Elements of Statistical Learning Ch3

1. (Ex 3.6) Show that the ridge regression estimate is the mean (and mode) of the posterior distribution, under a Gaussian prior \(\beta \sim \mathcal N_p(0, \tau^2 I_p)\) and Gaussian sampling model \(y \sim \mathcal N_N(X\beta, \sigma^2 I_N)\) with \(\lambda = \sigma^2/\tau^2\).

Solution

The posterior distribution of \(\beta\) is \(p(\beta | y) \propto p(y | \beta) p(\beta)\).
\(p(y | \beta) \propto \exp \left\{ -\frac{1}{2\sigma^2} | y - X\beta |^2 \right\}\) and
\(p(\beta) \propto \exp \left\{ -\frac{\tau^2}{2} |\beta|^2 \right\}\).

Thus,
\(p(y | \beta) p(\beta) \propto \exp \left\{ -\frac{1}{2} \left( \frac{1}{\sigma^2} | y - X\beta |^2 + \tau^2 |\beta|^2 \right) \right\}\).

This can be rewritten as:
\(\propto \exp \left\{ -\frac{1}{2} (\beta - \mu_\beta)' \Sigma^{-1} (\beta - \mu_\beta) \right\}\).

The quadratic form in the exponential should be identical, so
\(\frac{1}{\sigma^2} (y - X\beta)' (y - X\beta) + \frac{\tau^2}{2} \beta' \beta = (\beta - \mu_\beta)' \Sigma^{-1} (\beta - \mu_\beta) \quad \forall \beta\).

Expanding,
\(\frac{1}{\sigma^2} \beta' X' X \beta + \frac{\tau^2}{2} \beta' \beta = \beta' \Sigma^{-1} \beta\).

Thus,
\(\Sigma^{-1} = \frac{1}{\sigma^2} X' X + \frac{\tau^2}{2} I_p = \frac{1}{\sigma^2} (X'X + \frac{\tau^2}{2} \sigma^2 I_p)\).

For the mean,
\(-\frac{1}{\sigma^2} \beta' X' y = - \beta' \Sigma^{-1} \mu_\beta\),
so
\(\mu_\beta = \Sigma X' y\)
\(\quad = \frac{1}{\sigma^2} (X' X + \frac{\tau^2}{2} \sigma^2 I_p)^{-1} X' y\)
\(\quad = (X'X + \frac{\tau^2}{2} \sigma^2 I_p)^{-1} X' y\),

which is the Ridge regression estimator with \(\lambda = \frac{\tau^2}{2} \sigma^2\).

2. (Ex 3.12) Show that the ridge regression estimates can be obtained by ordinary least squares regression on an augmented data set: We augment the centered matrix \(X\) with \(p\) additional rows \(\sqrt \lambda I\) augment \(y\) with \(p\) zeros.
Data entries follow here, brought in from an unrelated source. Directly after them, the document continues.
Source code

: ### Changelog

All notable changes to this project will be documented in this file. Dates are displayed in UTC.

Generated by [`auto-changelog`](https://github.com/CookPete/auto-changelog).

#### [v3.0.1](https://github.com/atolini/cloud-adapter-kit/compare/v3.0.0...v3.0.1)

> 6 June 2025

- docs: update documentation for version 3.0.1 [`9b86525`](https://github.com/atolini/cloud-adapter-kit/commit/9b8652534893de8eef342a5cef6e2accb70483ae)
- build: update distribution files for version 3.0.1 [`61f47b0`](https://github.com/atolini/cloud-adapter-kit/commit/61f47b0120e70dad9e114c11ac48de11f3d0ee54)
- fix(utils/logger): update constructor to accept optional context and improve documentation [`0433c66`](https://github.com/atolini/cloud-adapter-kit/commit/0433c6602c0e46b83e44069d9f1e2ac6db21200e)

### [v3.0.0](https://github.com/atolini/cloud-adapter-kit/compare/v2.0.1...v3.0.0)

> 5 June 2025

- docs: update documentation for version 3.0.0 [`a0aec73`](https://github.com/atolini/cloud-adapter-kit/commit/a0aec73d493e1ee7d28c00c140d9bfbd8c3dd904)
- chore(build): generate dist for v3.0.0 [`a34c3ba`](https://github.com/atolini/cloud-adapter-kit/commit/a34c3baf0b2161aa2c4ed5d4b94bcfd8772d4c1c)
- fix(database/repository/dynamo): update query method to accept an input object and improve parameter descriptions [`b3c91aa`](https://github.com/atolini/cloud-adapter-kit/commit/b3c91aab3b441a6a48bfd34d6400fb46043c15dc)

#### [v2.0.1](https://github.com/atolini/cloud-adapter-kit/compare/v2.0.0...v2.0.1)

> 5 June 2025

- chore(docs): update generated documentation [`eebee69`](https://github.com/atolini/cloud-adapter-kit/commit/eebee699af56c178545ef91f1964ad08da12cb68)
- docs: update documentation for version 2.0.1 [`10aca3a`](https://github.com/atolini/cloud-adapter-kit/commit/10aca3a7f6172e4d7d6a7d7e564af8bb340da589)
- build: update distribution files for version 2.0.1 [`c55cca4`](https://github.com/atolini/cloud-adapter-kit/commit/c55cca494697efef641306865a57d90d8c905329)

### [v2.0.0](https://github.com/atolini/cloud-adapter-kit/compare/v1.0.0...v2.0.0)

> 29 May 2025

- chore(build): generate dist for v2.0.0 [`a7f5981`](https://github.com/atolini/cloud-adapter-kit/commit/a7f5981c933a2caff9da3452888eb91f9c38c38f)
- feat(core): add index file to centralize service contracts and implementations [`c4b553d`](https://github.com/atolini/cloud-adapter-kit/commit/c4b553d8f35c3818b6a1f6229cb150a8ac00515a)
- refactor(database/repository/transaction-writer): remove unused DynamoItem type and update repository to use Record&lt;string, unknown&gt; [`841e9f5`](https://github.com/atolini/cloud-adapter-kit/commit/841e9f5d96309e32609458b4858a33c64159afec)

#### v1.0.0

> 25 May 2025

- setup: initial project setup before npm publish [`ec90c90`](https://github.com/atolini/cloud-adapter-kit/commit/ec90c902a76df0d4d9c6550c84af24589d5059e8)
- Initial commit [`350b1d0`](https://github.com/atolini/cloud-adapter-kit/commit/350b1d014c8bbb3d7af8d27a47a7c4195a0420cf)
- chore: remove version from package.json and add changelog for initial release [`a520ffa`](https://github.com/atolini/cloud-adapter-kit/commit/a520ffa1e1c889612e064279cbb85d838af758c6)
By introducing artificial data having response value zero, the fitting procedure is forced to shrink the coefficients toward zero.

Solution

Let
\(\tilde{X} = \begin{bmatrix} X \\ \sqrt{\lambda} I_p \end{bmatrix}\)
and
\(\tilde{y} = \begin{bmatrix} y \\ 0_p \end{bmatrix}\).

Then,
\(\tilde{X}' \tilde{X} = \begin{bmatrix} X' & \sqrt{\lambda} I_p \end{bmatrix} \begin{bmatrix} X \\ \sqrt{\lambda} I_p \end{bmatrix} = X'X + \lambda I_p\)
and

\(\tilde{X}' \tilde{y} = \begin{bmatrix} X' & \sqrt{\lambda} I_p \end{bmatrix} \begin{bmatrix} y \\ 0_p \end{bmatrix} = X' y\).

So,
\(\tilde{\beta} = (\tilde{X}' \tilde{X})^{-1} \tilde{X}' \tilde{y} = (X'X + \lambda I_p)^{-1} X' y = \hat{\beta}^{\text{Ridge}}\).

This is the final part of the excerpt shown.